# TOTALLY irritated!



## kelebek (Oct 5, 2007)

So I own a goat farm, along with my 18 muscovey and 18ish chickens that are all free ranged.

We lease our land and our land over looks a lake. The landlord decided that he wanted to have the trees "topped" - ok no biggie. We explain that they actually need to be removed or they will cause the same issues year after year. So he sends an email and says that they are coming out to do a bid on the tree removal. ok no problem. We told the landlord that the dogs would be out in their pen and what not so no biggie - they come out, do the bid, turn it into the landlord, he ok's it and sets up for today for them to start.

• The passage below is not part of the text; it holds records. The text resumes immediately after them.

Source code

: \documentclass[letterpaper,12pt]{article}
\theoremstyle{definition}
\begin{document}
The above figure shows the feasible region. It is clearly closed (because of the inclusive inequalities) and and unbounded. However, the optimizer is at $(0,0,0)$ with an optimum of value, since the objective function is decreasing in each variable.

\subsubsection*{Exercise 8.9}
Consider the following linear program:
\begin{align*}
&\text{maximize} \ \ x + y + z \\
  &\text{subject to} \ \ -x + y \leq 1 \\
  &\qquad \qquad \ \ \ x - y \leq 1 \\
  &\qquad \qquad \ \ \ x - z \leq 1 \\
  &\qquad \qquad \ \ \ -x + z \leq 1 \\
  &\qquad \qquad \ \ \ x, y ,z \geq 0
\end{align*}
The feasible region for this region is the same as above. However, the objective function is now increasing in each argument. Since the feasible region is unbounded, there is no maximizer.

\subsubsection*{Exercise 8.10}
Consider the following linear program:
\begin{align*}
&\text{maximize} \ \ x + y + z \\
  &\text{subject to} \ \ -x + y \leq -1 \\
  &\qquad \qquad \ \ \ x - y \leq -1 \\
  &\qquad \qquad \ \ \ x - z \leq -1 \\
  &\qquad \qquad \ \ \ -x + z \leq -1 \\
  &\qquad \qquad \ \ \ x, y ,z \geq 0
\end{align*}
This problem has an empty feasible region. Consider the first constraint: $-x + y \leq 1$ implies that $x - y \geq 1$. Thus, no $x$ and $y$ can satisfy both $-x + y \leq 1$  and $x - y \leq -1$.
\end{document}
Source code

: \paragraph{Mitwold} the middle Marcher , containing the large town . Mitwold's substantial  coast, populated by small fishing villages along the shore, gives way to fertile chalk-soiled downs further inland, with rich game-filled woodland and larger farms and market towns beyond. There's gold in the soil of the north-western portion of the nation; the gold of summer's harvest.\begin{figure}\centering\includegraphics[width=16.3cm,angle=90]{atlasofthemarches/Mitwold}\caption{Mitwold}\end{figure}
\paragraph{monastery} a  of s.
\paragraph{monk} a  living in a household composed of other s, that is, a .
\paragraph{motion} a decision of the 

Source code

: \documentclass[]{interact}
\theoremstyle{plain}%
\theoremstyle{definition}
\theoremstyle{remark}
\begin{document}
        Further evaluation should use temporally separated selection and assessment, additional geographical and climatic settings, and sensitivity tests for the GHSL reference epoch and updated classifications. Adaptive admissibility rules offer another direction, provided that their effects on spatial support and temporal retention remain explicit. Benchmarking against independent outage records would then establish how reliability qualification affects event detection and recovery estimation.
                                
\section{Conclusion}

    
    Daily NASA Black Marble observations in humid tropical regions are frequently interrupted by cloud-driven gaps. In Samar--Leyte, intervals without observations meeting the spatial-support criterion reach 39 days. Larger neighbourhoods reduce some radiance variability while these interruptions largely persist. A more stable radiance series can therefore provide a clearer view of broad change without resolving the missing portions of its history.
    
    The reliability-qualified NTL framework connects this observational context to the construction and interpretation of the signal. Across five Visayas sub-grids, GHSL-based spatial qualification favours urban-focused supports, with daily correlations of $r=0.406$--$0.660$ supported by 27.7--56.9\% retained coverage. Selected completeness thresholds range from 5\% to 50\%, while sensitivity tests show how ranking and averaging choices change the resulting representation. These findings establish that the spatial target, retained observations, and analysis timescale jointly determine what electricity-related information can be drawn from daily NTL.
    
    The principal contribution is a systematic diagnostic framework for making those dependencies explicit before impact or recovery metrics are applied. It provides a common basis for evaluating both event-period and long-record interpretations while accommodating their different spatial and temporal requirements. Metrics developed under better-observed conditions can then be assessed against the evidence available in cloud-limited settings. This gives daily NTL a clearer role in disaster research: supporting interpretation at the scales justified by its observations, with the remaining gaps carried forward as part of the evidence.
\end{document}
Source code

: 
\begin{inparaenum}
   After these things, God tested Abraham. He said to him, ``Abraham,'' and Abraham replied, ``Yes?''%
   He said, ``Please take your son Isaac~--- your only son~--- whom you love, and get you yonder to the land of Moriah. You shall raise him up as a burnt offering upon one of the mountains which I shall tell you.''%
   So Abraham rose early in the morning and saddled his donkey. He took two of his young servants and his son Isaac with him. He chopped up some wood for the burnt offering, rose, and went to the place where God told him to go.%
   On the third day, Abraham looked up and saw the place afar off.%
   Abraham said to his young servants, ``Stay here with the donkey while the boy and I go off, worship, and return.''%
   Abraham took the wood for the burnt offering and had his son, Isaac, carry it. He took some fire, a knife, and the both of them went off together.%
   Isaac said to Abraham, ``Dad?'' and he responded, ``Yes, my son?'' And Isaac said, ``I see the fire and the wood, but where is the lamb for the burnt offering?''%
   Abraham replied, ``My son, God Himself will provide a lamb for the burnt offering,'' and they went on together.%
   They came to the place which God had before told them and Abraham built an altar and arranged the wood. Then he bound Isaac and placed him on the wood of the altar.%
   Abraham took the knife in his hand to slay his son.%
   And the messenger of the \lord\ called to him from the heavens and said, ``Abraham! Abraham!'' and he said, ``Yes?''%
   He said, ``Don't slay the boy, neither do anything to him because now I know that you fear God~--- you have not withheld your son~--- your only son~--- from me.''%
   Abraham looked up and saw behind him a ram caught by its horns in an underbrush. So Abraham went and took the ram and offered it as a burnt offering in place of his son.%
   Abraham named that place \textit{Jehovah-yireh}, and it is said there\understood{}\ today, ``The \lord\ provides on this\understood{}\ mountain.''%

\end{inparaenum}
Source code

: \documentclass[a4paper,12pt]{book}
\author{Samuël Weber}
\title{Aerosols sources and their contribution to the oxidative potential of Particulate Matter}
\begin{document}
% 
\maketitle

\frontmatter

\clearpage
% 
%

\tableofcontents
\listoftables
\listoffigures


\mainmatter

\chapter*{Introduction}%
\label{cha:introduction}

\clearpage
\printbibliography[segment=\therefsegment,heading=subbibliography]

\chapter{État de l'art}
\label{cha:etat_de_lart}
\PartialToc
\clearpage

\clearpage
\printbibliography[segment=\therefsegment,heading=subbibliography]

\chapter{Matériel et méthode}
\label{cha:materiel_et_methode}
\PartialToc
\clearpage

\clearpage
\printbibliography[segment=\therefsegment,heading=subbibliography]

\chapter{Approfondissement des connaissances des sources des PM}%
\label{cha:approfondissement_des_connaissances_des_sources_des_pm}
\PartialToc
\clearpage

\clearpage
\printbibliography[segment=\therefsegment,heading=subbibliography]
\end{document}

Well today, we are driving to town and we pass an arborist truck - followed by another "work truck" with a chocolate lab in the bed of the truck with its head out the side .... WHAT... so I have been a ball of panic and my neighbor emailed me this morning that she would go up and check on everyone.

At 3:00 pm (6 hours after she said she would go up) she emails me that the dog is in the cab of the truck. I call her to ask what time she went up to the house and she said about 2:00 ish and that is was a small dog - like a poodle in the truck ... so where the heck is the LAB??? Oh yah - must be running loose with them over the hill cutting the trees - or better yet - BREEDING my puppy that is in heat or crapping all over my yard .... GAHHHHHHHHHH!!!!!!!!!!


I am so upset.... and I can't go home because we live in the country and NEVER lock our doors - well hubby decided to lock all the doors and close all blinds/windows because people we didn't know were going to be on the property and he has the only key to the house! Not to mention the landlord is there from New Jersey (we live in Idaho) and didn't make them get the dogs off of the property ---- gah, I need a beer! LOL!

So go home - inspect the Dogue de Bordeaux to make sure she wasn't bred, count ducks and chickens, pray that my goats were not harrassed all day and completely terrified and that my calf didn't twist a gut from running from the dogs ---- and find the poop that their dogs left in my yard (our dogs do not run loose to potty).

Sorry - had to rant.


----------



## StaceyRosado (Oct 5, 2007)

wow thats totally irresponsible ownership - im sorry


----------



## toth boer goats (Jul 20, 2008)

man.... what an ordeal..... I would be PO'ed too....that just isn't right....I am so sorry.... they did that..... praying.... that all... is OK..... :hug: ray:


----------



## Guest (Oct 8, 2010)

I would call the owner of the company and also the BBB. Then clean up the mess after taking pictures and send them a bill for the clean up like a pooper scooper would. Their dogs could have parasites and possibly passed it on to yours!!! (on top of any livestock issues)


----------



## kelebek (Oct 5, 2007)

we got home tonight and NONE of the animals would come to the fence line (myotonics and the calf). It makes me so unhappy - but all the ducks are accounted for - hard to count the chickens as I don't know exactly who I have and it is raining a bit so they are out looking for bugs .... so I will look again in the morning.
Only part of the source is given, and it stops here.